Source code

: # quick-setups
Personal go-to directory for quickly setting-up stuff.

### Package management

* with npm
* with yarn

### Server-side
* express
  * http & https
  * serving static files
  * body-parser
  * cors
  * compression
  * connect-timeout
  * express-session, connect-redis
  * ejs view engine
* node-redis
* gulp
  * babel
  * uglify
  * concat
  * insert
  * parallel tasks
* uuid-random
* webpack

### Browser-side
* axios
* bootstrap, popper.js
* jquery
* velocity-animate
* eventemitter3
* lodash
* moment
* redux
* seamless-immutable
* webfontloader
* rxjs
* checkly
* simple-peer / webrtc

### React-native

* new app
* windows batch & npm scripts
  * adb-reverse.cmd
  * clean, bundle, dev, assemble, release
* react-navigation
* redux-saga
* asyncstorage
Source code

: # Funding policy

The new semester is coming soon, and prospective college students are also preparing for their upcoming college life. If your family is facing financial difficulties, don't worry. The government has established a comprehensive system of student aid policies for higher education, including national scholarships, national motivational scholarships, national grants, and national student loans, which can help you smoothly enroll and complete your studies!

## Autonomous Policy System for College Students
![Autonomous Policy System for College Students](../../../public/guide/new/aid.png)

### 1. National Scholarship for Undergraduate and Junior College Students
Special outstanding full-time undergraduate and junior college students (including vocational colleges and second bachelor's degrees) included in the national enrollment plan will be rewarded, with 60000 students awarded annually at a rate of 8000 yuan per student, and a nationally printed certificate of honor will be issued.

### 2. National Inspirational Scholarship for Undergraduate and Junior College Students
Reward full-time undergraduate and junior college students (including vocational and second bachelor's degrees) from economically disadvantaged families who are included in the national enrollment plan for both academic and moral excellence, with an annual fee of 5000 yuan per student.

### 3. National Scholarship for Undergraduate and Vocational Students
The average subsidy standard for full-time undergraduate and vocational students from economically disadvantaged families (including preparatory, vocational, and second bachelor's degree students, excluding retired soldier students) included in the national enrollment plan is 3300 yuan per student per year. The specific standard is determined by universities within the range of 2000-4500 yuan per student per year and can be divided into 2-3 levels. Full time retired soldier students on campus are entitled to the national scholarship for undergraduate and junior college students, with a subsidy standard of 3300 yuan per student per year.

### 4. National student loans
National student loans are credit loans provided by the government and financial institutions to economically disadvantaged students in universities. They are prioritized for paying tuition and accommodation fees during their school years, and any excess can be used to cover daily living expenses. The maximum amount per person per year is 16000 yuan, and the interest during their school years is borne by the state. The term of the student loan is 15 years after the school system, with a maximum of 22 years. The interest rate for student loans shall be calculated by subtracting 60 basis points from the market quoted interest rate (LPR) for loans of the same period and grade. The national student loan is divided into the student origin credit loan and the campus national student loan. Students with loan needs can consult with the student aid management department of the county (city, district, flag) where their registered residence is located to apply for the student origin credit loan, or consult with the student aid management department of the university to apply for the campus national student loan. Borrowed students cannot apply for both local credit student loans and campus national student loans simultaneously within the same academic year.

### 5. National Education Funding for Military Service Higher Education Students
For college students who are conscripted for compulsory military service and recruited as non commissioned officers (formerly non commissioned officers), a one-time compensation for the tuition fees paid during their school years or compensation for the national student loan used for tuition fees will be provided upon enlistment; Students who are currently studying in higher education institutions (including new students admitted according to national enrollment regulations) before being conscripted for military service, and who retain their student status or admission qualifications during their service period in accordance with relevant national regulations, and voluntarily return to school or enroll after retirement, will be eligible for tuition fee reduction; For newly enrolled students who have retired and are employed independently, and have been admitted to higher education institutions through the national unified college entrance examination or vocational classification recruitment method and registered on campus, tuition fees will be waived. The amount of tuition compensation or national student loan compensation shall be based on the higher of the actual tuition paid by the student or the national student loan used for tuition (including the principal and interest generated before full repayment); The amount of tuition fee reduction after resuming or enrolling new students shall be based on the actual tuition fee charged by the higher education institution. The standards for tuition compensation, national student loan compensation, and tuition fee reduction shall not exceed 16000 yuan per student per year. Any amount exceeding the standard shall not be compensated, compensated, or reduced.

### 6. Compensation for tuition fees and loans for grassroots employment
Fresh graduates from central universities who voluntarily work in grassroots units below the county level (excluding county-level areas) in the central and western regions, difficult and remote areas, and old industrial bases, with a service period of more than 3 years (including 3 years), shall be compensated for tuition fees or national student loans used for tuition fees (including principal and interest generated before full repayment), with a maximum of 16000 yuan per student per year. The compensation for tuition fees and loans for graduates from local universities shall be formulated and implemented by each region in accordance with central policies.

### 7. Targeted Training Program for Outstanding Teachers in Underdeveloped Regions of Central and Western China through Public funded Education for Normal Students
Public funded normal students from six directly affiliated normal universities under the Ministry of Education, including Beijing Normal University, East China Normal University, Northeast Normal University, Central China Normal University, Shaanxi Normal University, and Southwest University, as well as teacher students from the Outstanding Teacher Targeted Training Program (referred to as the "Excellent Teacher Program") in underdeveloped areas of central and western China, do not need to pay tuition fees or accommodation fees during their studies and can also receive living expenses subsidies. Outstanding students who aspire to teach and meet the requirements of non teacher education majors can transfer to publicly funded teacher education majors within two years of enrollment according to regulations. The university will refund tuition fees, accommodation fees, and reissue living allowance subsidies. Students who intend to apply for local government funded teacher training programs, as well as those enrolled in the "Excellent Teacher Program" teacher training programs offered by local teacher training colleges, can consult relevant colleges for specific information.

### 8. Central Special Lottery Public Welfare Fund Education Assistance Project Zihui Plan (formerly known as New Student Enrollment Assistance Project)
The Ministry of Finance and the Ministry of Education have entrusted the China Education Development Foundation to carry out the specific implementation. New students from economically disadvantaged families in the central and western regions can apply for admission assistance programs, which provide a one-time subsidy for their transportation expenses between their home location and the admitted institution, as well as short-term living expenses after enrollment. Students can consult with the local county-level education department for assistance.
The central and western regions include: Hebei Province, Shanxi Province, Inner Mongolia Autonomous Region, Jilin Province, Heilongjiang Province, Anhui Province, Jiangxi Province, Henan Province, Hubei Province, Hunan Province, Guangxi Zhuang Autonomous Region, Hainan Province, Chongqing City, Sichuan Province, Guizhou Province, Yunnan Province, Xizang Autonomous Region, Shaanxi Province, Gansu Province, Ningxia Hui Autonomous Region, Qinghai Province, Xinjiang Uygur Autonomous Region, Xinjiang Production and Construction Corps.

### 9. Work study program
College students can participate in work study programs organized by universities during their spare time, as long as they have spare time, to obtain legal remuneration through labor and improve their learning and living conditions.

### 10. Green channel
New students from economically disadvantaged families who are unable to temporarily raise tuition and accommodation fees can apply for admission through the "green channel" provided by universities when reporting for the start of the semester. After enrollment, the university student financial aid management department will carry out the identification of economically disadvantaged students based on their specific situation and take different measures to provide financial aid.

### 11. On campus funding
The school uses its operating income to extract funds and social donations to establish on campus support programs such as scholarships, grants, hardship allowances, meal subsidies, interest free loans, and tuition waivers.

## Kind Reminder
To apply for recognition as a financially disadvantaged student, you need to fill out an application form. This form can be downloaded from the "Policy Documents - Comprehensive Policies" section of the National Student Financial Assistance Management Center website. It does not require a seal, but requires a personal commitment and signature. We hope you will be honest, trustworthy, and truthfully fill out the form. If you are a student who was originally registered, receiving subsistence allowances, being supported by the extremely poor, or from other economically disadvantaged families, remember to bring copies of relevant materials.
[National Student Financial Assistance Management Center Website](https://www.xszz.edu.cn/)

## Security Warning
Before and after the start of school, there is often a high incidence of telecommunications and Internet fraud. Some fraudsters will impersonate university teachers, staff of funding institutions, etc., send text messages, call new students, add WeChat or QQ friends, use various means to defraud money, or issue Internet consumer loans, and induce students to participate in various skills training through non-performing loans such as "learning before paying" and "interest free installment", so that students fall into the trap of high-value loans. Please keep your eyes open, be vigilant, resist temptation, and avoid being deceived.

**Your goal**
The answer should be the complete set of records, printed exactly.

**Response**
Source code

: # quick-setups
Personal go-to directory for quickly setting-up stuff.

### Package management

* with npm
* with yarn

### Server-side
* express
  * http & https
  * serving static files
  * body-parser
  * cors
  * compression
  * connect-timeout
  * express-session, connect-redis
  * ejs view engine
* node-redis
* gulp
  * babel
  * uglify
  * concat
  * insert
  * parallel tasks
* uuid-random
* webpack

### Browser-side
* axios
* bootstrap, popper.js
* jquery
* velocity-animate
* eventemitter3
* lodash
* moment
* redux
* seamless-immutable
* webfontloader
* rxjs
* checkly
* simple-peer / webrtc

### React-native

* new app
* windows batch & npm scripts
  * adb-reverse.cmd
  * clean, bundle, dev, assemble, release
* react-navigation
* redux-saga
* asyncstorage
Source code

: # Funding policy

The new semester is coming soon, and prospective college students are also preparing for their upcoming college life. If your family is facing financial difficulties, don't worry. The government has established a comprehensive system of student aid policies for higher education, including national scholarships, national motivational scholarships, national grants, and national student loans, which can help you smoothly enroll and complete your studies!

## Autonomous Policy System for College Students
![Autonomous Policy System for College Students](../../../public/guide/new/aid.png)

### 1. National Scholarship for Undergraduate and Junior College Students
Special outstanding full-time undergraduate and junior college students (including vocational colleges and second bachelor's degrees) included in the national enrollment plan will be rewarded, with 60000 students awarded annually at a rate of 8000 yuan per student, and a nationally printed certificate of honor will be issued.

### 2. National Inspirational Scholarship for Undergraduate and Junior College Students
Reward full-time undergraduate and junior college students (including vocational and second bachelor's degrees) from economically disadvantaged families who are included in the national enrollment plan for both academic and moral excellence, with an annual fee of 5000 yuan per student.

### 3. National Scholarship for Undergraduate and Vocational Students
The average subsidy standard for full-time undergraduate and vocational students from economically disadvantaged families (including preparatory, vocational, and second bachelor's degree students, excluding retired soldier students) included in the national enrollment plan is 3300 yuan per student per year. The specific standard is determined by universities within the range of 2000-4500 yuan per student per year and can be divided into 2-3 levels. Full time retired soldier students on campus are entitled to the national scholarship for undergraduate and junior college students, with a subsidy standard of 3300 yuan per student per year.

### 4. National student loans
National student loans are credit loans provided by the government and financial institutions to economically disadvantaged students in universities. They are prioritized for paying tuition and accommodation fees during their school years, and any excess can be used to cover daily living expenses. The maximum amount per person per year is 16000 yuan, and the interest during their school years is borne by the state. The term of the student loan is 15 years after the school system, with a maximum of 22 years. The interest rate for student loans shall be calculated by subtracting 60 basis points from the market quoted interest rate (LPR) for loans of the same period and grade. The national student loan is divided into the student origin credit loan and the campus national student loan. Students with loan needs can consult with the student aid management department of the county (city, district, flag) where their registered residence is located to apply for the student origin credit loan, or consult with the student aid management department of the university to apply for the campus national student loan. Borrowed students cannot apply for both local credit student loans and campus national student loans simultaneously within the same academic year.

### 5. National Education Funding for Military Service Higher Education Students
For college students who are conscripted for compulsory military service and recruited as non commissioned officers (formerly non commissioned officers), a one-time compensation for the tuition fees paid during their school years or compensation for the national student loan used for tuition fees will be provided upon enlistment; Students who are currently studying in higher education institutions (including new students admitted according to national enrollment regulations) before being conscripted for military service, and who retain their student status or admission qualifications during their service period in accordance with relevant national regulations, and voluntarily return to school or enroll after retirement, will be eligible for tuition fee reduction; For newly enrolled students who have retired and are employed independently, and have been admitted to higher education institutions through the national unified college entrance examination or vocational classification recruitment method and registered on campus, tuition fees will be waived. The amount of tuition compensation or national student loan compensation shall be based on the higher of the actual tuition paid by the student or the national student loan used for tuition (including the principal and interest generated before full repayment); The amount of tuition fee reduction after resuming or enrolling new students shall be based on the actual tuition fee charged by the higher education institution. The standards for tuition compensation, national student loan compensation, and tuition fee reduction shall not exceed 16000 yuan per student per year. Any amount exceeding the standard shall not be compensated, compensated, or reduced.

### 6. Compensation for tuition fees and loans for grassroots employment
Fresh graduates from central universities who voluntarily work in grassroots units below the county level (excluding county-level areas) in the central and western regions, difficult and remote areas, and old industrial bases, with a service period of more than 3 years (including 3 years), shall be compensated for tuition fees or national student loans used for tuition fees (including principal and interest generated before full repayment), with a maximum of 16000 yuan per student per year. The compensation for tuition fees and loans for graduates from local universities shall be formulated and implemented by each region in accordance with central policies.

### 7. Targeted Training Program for Outstanding Teachers in Underdeveloped Regions of Central and Western China through Public funded Education for Normal Students
Public funded normal students from six directly affiliated normal universities under the Ministry of Education, including Beijing Normal University, East China Normal University, Northeast Normal University, Central China Normal University, Shaanxi Normal University, and Southwest University, as well as teacher students from the Outstanding Teacher Targeted Training Program (referred to as the "Excellent Teacher Program") in underdeveloped areas of central and western China, do not need to pay tuition fees or accommodation fees during their studies and can also receive living expenses subsidies. Outstanding students who aspire to teach and meet the requirements of non teacher education majors can transfer to publicly funded teacher education majors within two years of enrollment according to regulations. The university will refund tuition fees, accommodation fees, and reissue living allowance subsidies. Students who intend to apply for local government funded teacher training programs, as well as those enrolled in the "Excellent Teacher Program" teacher training programs offered by local teacher training colleges, can consult relevant colleges for specific information.

### 8. Central Special Lottery Public Welfare Fund Education Assistance Project Zihui Plan (formerly known as New Student Enrollment Assistance Project)
The Ministry of Finance and the Ministry of Education have entrusted the China Education Development Foundation to carry out the specific implementation. New students from economically disadvantaged families in the central and western regions can apply for admission assistance programs, which provide a one-time subsidy for their transportation expenses between their home location and the admitted institution, as well as short-term living expenses after enrollment. Students can consult with the local county-level education department for assistance.
The central and western regions include: Hebei Province, Shanxi Province, Inner Mongolia Autonomous Region, Jilin Province, Heilongjiang Province, Anhui Province, Jiangxi Province, Henan Province, Hubei Province, Hunan Province, Guangxi Zhuang Autonomous Region, Hainan Province, Chongqing City, Sichuan Province, Guizhou Province, Yunnan Province, Xizang Autonomous Region, Shaanxi Province, Gansu Province, Ningxia Hui Autonomous Region, Qinghai Province, Xinjiang Uygur Autonomous Region, Xinjiang Production and Construction Corps.

### 9. Work study program
College students can participate in work study programs organized by universities during their spare time, as long as they have spare time, to obtain legal remuneration through labor and improve their learning and living conditions.

### 10. Green channel
New students from economically disadvantaged families who are unable to temporarily raise tuition and accommodation fees can apply for admission through the "green channel" provided by universities when reporting for the start of the semester. After enrollment, the university student financial aid management department will carry out the identification of economically disadvantaged students based on their specific situation and take different measures to provide financial aid.

### 11. On campus funding
The school uses its operating income to extract funds and social donations to establish on campus support programs such as scholarships, grants, hardship allowances, meal subsidies, interest free loans, and tuition waivers.

## Kind Reminder
To apply for recognition as a financially disadvantaged student, you need to fill out an application form. This form can be downloaded from the "Policy Documents - Comprehensive Policies" section of the National Student Financial Assistance Management Center website. It does not require a seal, but requires a personal commitment and signature. We hope you will be honest, trustworthy, and truthfully fill out the form. If you are a student who was originally registered, receiving subsistence allowances, being supported by the extremely poor, or from other economically disadvantaged families, remember to bring copies of relevant materials.
[National Student Financial Assistance Management Center Website](https://www.xszz.edu.cn/)

## Security Warning
Before and after the start of school, there is often a high incidence of telecommunications and Internet fraud. Some fraudsters will impersonate university teachers, staff of funding institutions, etc., send text messages, call new students, add WeChat or QQ friends, use various means to defraud money, or issue Internet consumer loans, and induce students to participate in various skills training through non-performing loans such as "learning before paying" and "interest free installment", so that students fall into the trap of high-value loans. Please keep your eyes open, be vigilant, resist temptation, and avoid being deceived.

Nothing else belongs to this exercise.